In June 2010, Richard Blumenthal, Connecticut’s attorney general at the time, began an inquiry into the matter by leading a multistate probe into what he called “Google’s deeply disturbing invasion of personal privacy.”
In December of that year, Mr. Blumenthal kicked off a civil investigative demand to obtain data about the matter from Google, which Google never provided.
However, the issue was later resolved by Google’s admission that they had gathered “the kinds of data we had alleged they were gathering,” said Mr. Jepsen, Connecticut’s current attorney general.
The Federal Communications Commission said the Google engineer who had activated the data collection system had collaborated with others, and had even attempted to inform his superiors of the matter. In other words, the engineer was more of an unsupervised employee, rather than a “rogue” one.
In a statement about Tuesday’s settlement, New York State Attorney General Eric Schneiderman said the agreement “addresses privacy issues and protects the rights of people whose information was collected without their permission.”
Tuesday’s settlement is only the latest involving Google’s Street View project. The Electronic Privacy Information Center, which monitors the “Wi-Spy” issue worldwide, said at least 12 other countries have investigated the matter, nine of which have found Google guilty of violating their laws.

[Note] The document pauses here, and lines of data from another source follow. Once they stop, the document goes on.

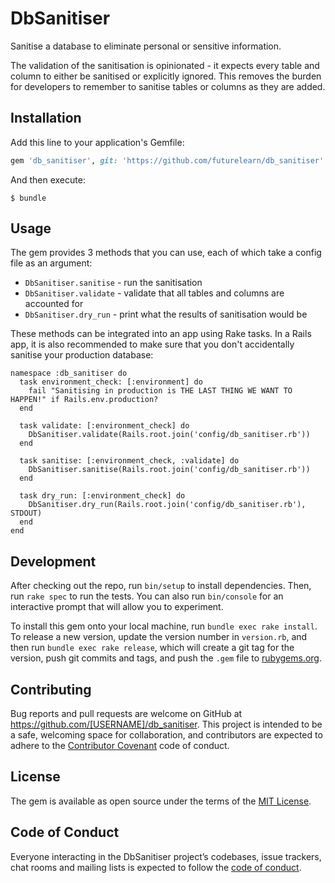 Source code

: # DbSanitiser

Sanitise a database to eliminate personal or sensitive information.

The validation of the sanitisation is opinionated - it expects every table and
column to either be sanitised or explicitly ignored. This removes the burden for
developers to remember to sanitise tables or columns as they are added.

## Installation

Add this line to your application's Gemfile:

```ruby
gem 'db_sanitiser', git: 'https://github.com/futurelearn/db_sanitiser'
```

And then execute:

    $ bundle

## Usage

The gem provides 3 methods that you can use, each of which take a config file as an argument:

* `DbSanitiser.sanitise` - run the sanitisation
* `DbSanitiser.validate` - validate that all tables and columns are accounted for
* `DbSanitiser.dry_run` - print what the results of sanitisation would be

These methods can be integrated into an app using Rake tasks. In a Rails app, it
is also recommended to make sure that you don't accidentally sanitise your
production database:

```
namespace :db_sanitiser do
  task environment_check: [:environment] do
    fail "Sanitising in production is THE LAST THING WE WANT TO HAPPEN!" if Rails.env.production?
  end

  task validate: [:environment_check] do
    DbSanitiser.validate(Rails.root.join('config/db_sanitiser.rb'))
  end

  task sanitise: [:environment_check, :validate] do
    DbSanitiser.sanitise(Rails.root.join('config/db_sanitiser.rb'))
  end

  task dry_run: [:environment_check] do
    DbSanitiser.dry_run(Rails.root.join('config/db_sanitiser.rb'), STDOUT)
  end
end
```

## Development

After checking out the repo, run `bin/setup` to install dependencies. Then, run `rake spec` to run the tests. You can also run `bin/console` for an interactive prompt that will allow you to experiment.

To install this gem onto your local machine, run `bundle exec rake install`. To release a new version, update the version number in `version.rb`, and then run `bundle exec rake release`, which will create a git tag for the version, push git commits and tags, and push the `.gem` file to [rubygems.org](https://rubygems.org).

## Contributing

Bug reports and pull requests are welcome on GitHub at https://github.com/[USERNAME]/db_sanitiser. This project is intended to be a safe, welcoming space for collaboration, and contributors are expected to adhere to the [Contributor Covenant](http://contributor-covenant.org) code of conduct.

## License

The gem is available as open source under the terms of the [MIT License](https://opensource.org/licenses/MIT).

## Code of Conduct

Everyone interacting in the DbSanitiser project’s codebases, issue trackers, chat rooms and mailing lists is expected to follow the [code of conduct](https://github.com/[USERNAME]/db_sanitiser/blob/master/CODE_OF_CONDUCT.md).

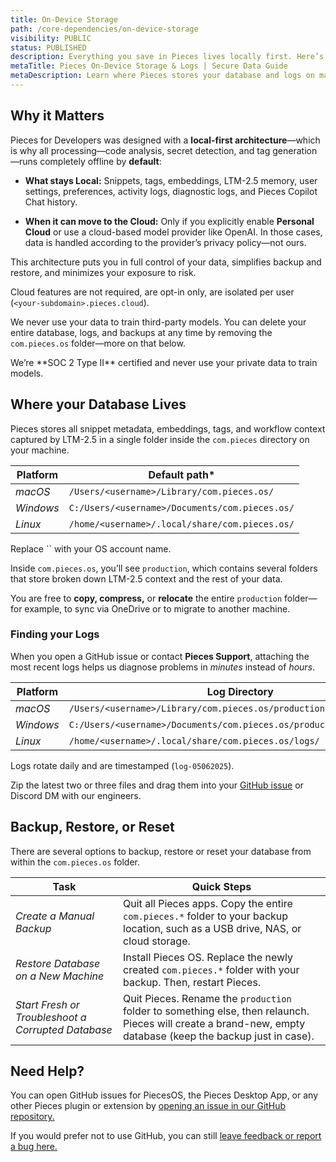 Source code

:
 ```yaml
---
title: On-Device Storage
path: /core-dependencies/on-device-storage
visibility: PUBLIC
status: PUBLISHED
description: Everything you save in Pieces lives locally first. Here’s exactly where to find it—and how to share the right files when you need help.
metaTitle: Pieces On-Device Storage & Logs | Secure Data Guide
metaDescription: Learn where Pieces stores your database and logs on macOS, Windows, and Linux. Backup, restore, or delete data locally with SOC 2-certified security.
---
```


## Why it Matters

Pieces for Developers was designed with a **local-first architecture**—which is why all processing—code analysis, secret detection, and tag generation—runs completely offline by **default**:

* **What stays Local:** Snippets, tags, embeddings, LTM-2.5 memory, user settings, preferences, activity logs, diagnostic logs, and Pieces Copilot Chat history.

* **When it can move to the Cloud:** Only if you explicitly enable **Personal Cloud** or use a cloud-based model provider like OpenAI. In those cases, data is handled according to the provider’s privacy policy—not ours.

This architecture puts you in full control of your data, simplifies backup and restore, and minimizes your exposure to risk.

Cloud features are not required, are opt-in only, are isolated per user (`<your-subdomain>.pieces.cloud`).

We never use your data to train third-party models. You can delete your entire database, logs, and backups at any time by removing the `com.pieces.os` folder—more on that below.

<Callout type="tip">
  We’re **SOC 2 Type II** certified and never use your private data to train models.
</Callout>

## Where your Database Lives

Pieces stores all snippet metadata, embeddings, tags, and workflow context captured by LTM-2.5 in a single folder inside the `com.pieces` directory on your machine.

| **Platform** | **Default path\***                             |
| ------------ | ---------------------------------------------- |
| *macOS*      | `/Users/<username>/Library/com.pieces.os/`     |
| *Windows*    | `C:/Users/<username>/Documents/com.pieces.os/` |
| *Linux*      | `/home/<username>/.local/share/com.pieces.os/` |

<Callout type="tip">
  Replace `<username>` with your OS account name.
</Callout>

Inside `com.pieces.os`, you’ll see `production`, which contains several folders that store broken down LTM-2.5 context and the rest of your data.

You are free to **copy, compress,** or **relocate** the entire `production` folder—for example, to sync via OneDrive or to migrate to another machine.

### Finding your Logs

When you open a GitHub issue or contact **Pieces Support**, attaching the most recent logs helps us diagnose problems in *minutes* instead of *hours*.

| **Platform** | **Log Directory**                                                     |
| ------------ | --------------------------------------------------------------------- |
| *macOS*      | `/Users/<username>/Library/com.pieces.os/production/support/logs/`    |
| *Windows*    | `C:/Users/<username>/Documents/com.pieces.os/production/support/logs` |
| *Linux*      | `/home/<username>/.local/share/com.pieces.os/logs/`                   |

Logs rotate daily and are timestamped (`log-05062025`).

Zip the latest two or three files and drag them into your <a target="_blank" href="https://github.com/pieces-app/support/issues">GitHub issue</a> or Discord DM with our engineers.

## Backup, Restore, or Reset

There are several options to backup, restore or reset your database from within the `com.pieces.os` folder.

| **Task**                                           | **Quick Steps**                                                                                                                                              |
| -------------------------------------------------- | ------------------------------------------------------------------------------------------------------------------------------------------------------------ |
| *Create a Manual Backup*                           | Quit all Pieces apps. Copy the entire `com.pieces.*` folder to your backup location, such as a USB drive, NAS, or cloud storage.                             |
| *Restore Database on a New Machine*                | Install Pieces OS. Replace the newly created `com.pieces.*` folder with your backup. Then, restart Pieces.                                                   |
| *Start Fresh or Troubleshoot a Corrupted Database* | Quit Pieces. Rename the `production` folder to something else, then relaunch. Pieces will create a brand-new, empty database (keep the backup just in case). |

## Need Help?<a target="_blank" href="/extensions-plugins/sublime#get-support-or-share-feedback">**​**</a>

You can open GitHub issues for PiecesOS, the Pieces Desktop App, or any other Pieces plugin or extension by <a target="_blank" href="https://github.com/pieces-app/support/issues">opening an issue in our GitHub repository.</a>

If you would prefer not to use GitHub, you can still <a target="_blank" href="https://getpieces.typeform.com/to/mCjBSIjF#page=docs-support">leave feedback or report a bug here.</a>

The states participating in the current settlement are Alaska, Arizona, Arkansas, California, Colorado, Connecticut, Delaware, Florida, Hawaii, Illinois, Iowa, Kansas, Kentucky, Louisiana, Maine, Maryland, Massachusetts, Michigan, Mississippi, Missouri, Montana, Nebraska, Nevada, New Jersey, New Mexico, New York, North Carolina, North Dakota, Ohio, Oklahoma, Oregon, Rhode Island, South Carolina, Tennessee, Texas, Vermont, Virginia and Washington.